L'aria umida della sera si insinuava sotto le vesti attraverso una leggera brezza. Aphia rabbrividì, stringendosi nelle braccia. La stoffa non era abbastanza pesante per proteggerla dal freddo.

Come ogni sera, da ormai troppi giorni scrutava l'orizzonte, sperando di essere la prima a vedere le navi di ritorno da Atlantide. Sapeva di non essere la sola: in tutto il regno madri, mogli, figlie e sorelle aspettavano il ritorno dell'esercito. Nessuno sembrava avere notizie certe dall'isola: sapeva che il viaggio era lungo, che pochi mercanti erano disposti a dire la verità o solo ad avventurarsi ad attraccare sulle coste di Mu.

Poteva essere successo di tutto ad Atlantide: un assedio ancora in corso portato avanti dalla resistenza degli isolani, trattative tirate per le lunghe per accordi che non andavano bene a nessuna delle due parti. O il peggio.

Rabbrividì, stringendosi ancora di più nelle braccia. No, si disse. Atlantide non può vincere.

Portò una mano sulla spalla, stringendo tra le dita la spilla che fermava la veste bianca; le estremità appuntite delle corna del cervo d'oro premettero sui polpastrelli. Era stato uno degli ultimi regali di Esi, insieme alla promessa di regnare insieme prima su Atlantide e poi sul mondo conosciuto.

E invece, tutto ciò che riusciva a vedere era la distesa del mare che pian piano andava tingendosi del rosso del sole al tramonto.

Strinse le mani sulla balaustra e i bracciali tintinnarono appena, rompendo il silenzio in cui si era immersa.

Abbassò lo sguardo quando si sentì afferrare la tunica. Gli occhi vivaci di Hector incrociarono i suoi: sorrideva, ma Aphia sapeva che c'era solo una domanda che ogni giorno e ogni notte le rivolgeva.

«Quando torna?»

Lo sollevò da terra, ritrovandosi subito le mani del figlio intorno al collo. Diede le spalle al muro, notando la balia con una mano appoggiata alla colonna.

«Chiedo perdono, mia regina» mormorò tra un respiro affannato e l'altro. «Le mie gambe non sono più quelle di una volta, non riesco a stargli dietro».

Aphia sorrise, avvicinandosi alla donna e mettendole una mano sulla spalla. «Va' pure a riposarti, Clio».

Si rivolse poi al figlio, facendogli un buffetti sulla guancia. «Avevamo detto di non scappare più dalla balia».

Hector annuì appena con la testa, continuando a sorridere. Non le avrebbe mai dato ascolto, di quello era certa.

Lo mise a terra prese per mano, camminando attraverso i corridoi scuri del palazzo, accompagnata solo dall'alone luminoso e caldo della fiamma della torcia.
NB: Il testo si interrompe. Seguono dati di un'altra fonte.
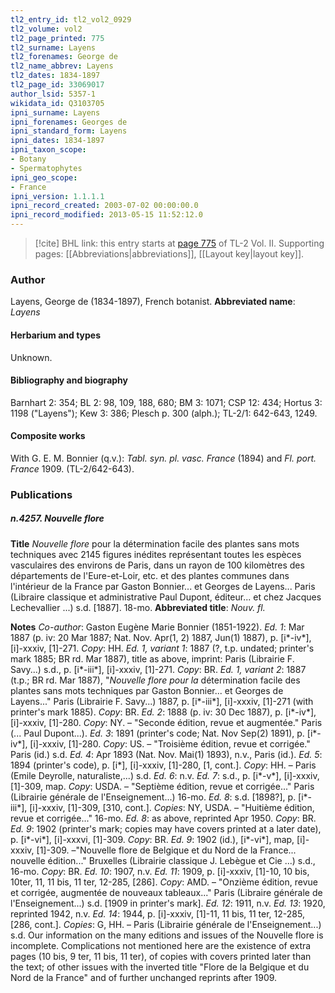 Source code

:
 ```yaml
---
tl2_entry_id: tl2_vol2_0929
tl2_volume: vol2
tl2_page_printed: 775
tl2_surname: Layens
tl2_forenames: George de
tl2_name_abbrev: Layens
tl2_dates: 1834-1897
tl2_page_id: 33069017
author_lsid: 5357-1
wikidata_id: Q3103705
ipni_surname: Layens
ipni_forenames: Georges de
ipni_standard_form: Layens
ipni_dates: 1834-1897
ipni_taxon_scope: 
- Botany
- Spermatophytes
ipni_geo_scope: 
- France
ipni_version: 1.1.1.1
ipni_record_created: 2003-07-02 00:00:00.0
ipni_record_modified: 2013-05-15 11:52:12.0
---
```



> [!cite] BHL link: this entry starts at [page 775](https://www.biodiversitylibrary.org/page/33069017) of TL-2 Vol. II.
> Supporting pages: [[Abbreviations|abbreviations]], [[Layout key|layout key]].

### Author

Layens, George de (1834-1897), French botanist. 
**Abbreviated name**: *Layens*

#### Herbarium and types

Unknown.

#### Bibliography and biography

Barnhart 2: 354; BL 2: 98, 109, 188, 680; BM 3: 1071; CSP 12: 434; Hortus 3: 1198 ("Layens"); Kew 3: 386; Plesch p. 300 (alph.); TL-2/1: 642-643, 1249.

#### Composite works

With G. E. M. Bonnier (q.v.): *Tabl. syn. pl. vasc. France* (1894) and *Fl. port. France* 1909. (TL-2/642-643).

### Publications

##### n.4257. Nouvelle flore

**Title**
*Nouvelle flore* pour la détermination facile des plantes sans mots techniques avec 2145 figures inédites représentant toutes les espèces vasculaires des environs de Paris, dans un rayon de 100 kilomètres des départements de l'Eure-et-Loir, etc. et des plantes communes dans l'intérieur de la France par Gaston Bonnier... et Georges de Layens... Paris (Libraire classique et administrative Paul Dupont, éditeur... et chez Jacques Lechevallier ...) s.d. \[1887\]. 18-mo.
**Abbreviated title**: *Nouv. fl.*

**Notes**
*Co-author*: Gaston Eugène Marie Bonnier (1851-1922).
*Ed. 1*: Mar 1887 (p. iv: 20 Mar 1887; Nat. Nov. Apr(1, 2) 1887, Jun(1) 1887), p. \[i\*-iv\*\], \[i\]-xxxiv, \[1\]-271. *Copy*: HH.
*Ed. 1, variant 1*: 1887 (?, t.p. undated; printer's mark 1885; BR rd. Mar 1887), title as above, imprint: Paris (Librairie F. Savy...) s.d., p. \[i\*-iii\*\], \[i\]-xxxiv, \[1\]-271. *Copy*: BR.
*Ed. 1, variant 2*: 1887 (t.p.; BR rd. Mar 1887), "*Nouvelle flore pour la* détermination facile des plantes sans mots techniques par Gaston Bonnier... et Georges de Layens..." Paris (Librairie F. Savy...) 1887, p. \[i\*-iii\*\], \[i\]-xxxiv, \[1\]-271 (with printer's mark 1885).
*Copy*: BR.
*Ed. 2*: 1888 (p. iv: 30 Dec 1887), p. \[i\*-iv\*\], \[i\]-xxxiv, \[1\]-280. *Copy*: NY. – "Seconde édition, revue et augmentée." Paris (... Paul Dupont...).
*Ed. 3*: 1891 (printer's code; Nat. Nov Sep(2) 1891), p. \[i\*-iv\*\], \[i\]-xxxiv, \[1\]-280. *Copy*: US. – "Troisième édition, revue et corrigée." Paris (id.) s.d.
*Ed. 4*: Apr 1893 (Nat. Nov. Mai(1) 1893), n.v., Paris (id.).
*Ed. 5*: 1894 (printer's code), p. \[i\*\], \[i\]-xxxiv, \[1\]-280, \[1, cont.\]. *Copy*: HH. – Paris (Emile Deyrolle, naturaliste,...) s.d.
*Ed. 6*: n.v.
*Ed. 7*: s.d., p. \[i\*-v\*\], \[i\]-xxxiv, \[1\]-309, map. *Copy*: USDA. – "Septième édition, revue et corrigée..." Paris (Librairie générale de l'Enseignement...) 16-mo.
*Ed. 8*: s.d. \[1898?\], p. \[i\*-iii\*\], \[i\]-xxxiv, \[1\]-309, \[310, cont.\]. *Copies*: NY, USDA. – "Huitième édition, revue et corrigée..." 16-mo.
*Ed. 8*: as above, reprinted Apr 1950. *Copy*: BR.
*Ed. 9*: 1902 (printer's mark; copies may have covers printed at a later date), p. \[i\*-vi\*\], \[i\]-xxxvi, \[1\]-309. *Copy*: BR.
*Ed. 9*: 1902 (id.), \[i\*-vi\*\], map, \[i\]-xxxiv, \[1\]-309. –"Nouvelle flore de Belgique et du Nord de la France... nouvelle édition..." Bruxelles (Librairie classique J. Lebègue et Cie ...) s.d., 16-mo. *Copy*: BR.
*Ed. 10*: 1907, n.v.
*Ed. 11*: 1909, p. \[i\]-xxxiv, \[1\]-10, 10 bis, 10ter, 11, 11 bis, 11 ter, 12-285, \[286\]. *Copy*: AMD. – "Onzième édition, revue et corrigée, augmentée de nouveaux tableaux..." Paris (Libraire générale de l'Enseignement...) s.d. \[1909 in printer's mark\].
*Ed. 12*: 1911, n.v.
*Ed. 13*: 1920, reprinted 1942, n.v.
*Ed. 14*: 1944, p. \[i\]-xxxiv, \[1\]-11, 11 bis, 11 ter, 12-285, \[286, cont.\]. *Copies*: G, HH. – Paris (Librairie générale de l'Enseignement...) s.d.
Our information on the many editions and issues of the Nouvelle flore is incomplete.
Complications not mentioned here are the existence of extra pages (10 bis, 9 ter, 11 bis, 11 ter), of copies with covers printed later than the text; of other issues with the inverted title "Flore de la Belgique et du Nord de la France" and of further unchanged reprints after 1909.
Le ombre dei soldati di ronda che ogni tanto entravano nel suo campo visivo le ricordavano tutte le sere in cui aveva intravisto Alannis sgattaiolare lontano da Hesperos. Non aveva mai avuto troppa confidenza con lei e forse era stato meglio così – difficilmente avrebbe mal sopportato le sue ideologie, troppo impregnate dall'esser cresciuta ad Atlantide.

Rimase con la mano sulla guancia del bambino anche dopo che era certa che si era addormentato: aveva visto i suoi occhi chiudersi pian piano mentre cantava la stessa ninnanna che l'aveva cullata nelle sere aride dell'entroterra del regno; il respiro era diventato regolare, facendo alzare e abbassare il petto a ritmo costante. Si chinò su Hector, dandogli un bacio sulla fronte, poi si alzò dallo sgabello di legno intarsiato, afferrò la torcia riposta nell'anello di metallo alla parete e uscì dalla stanza, lasciandola nel buio.

Percorse in silenzio la strada che la separava dalla propria camera, muovendo appena le labbra, seguendo le parole della canzone che aveva cantato al figlio. Era il suo modo di tenersi compagnia, quando Esi era lontano ed Hector dormiva.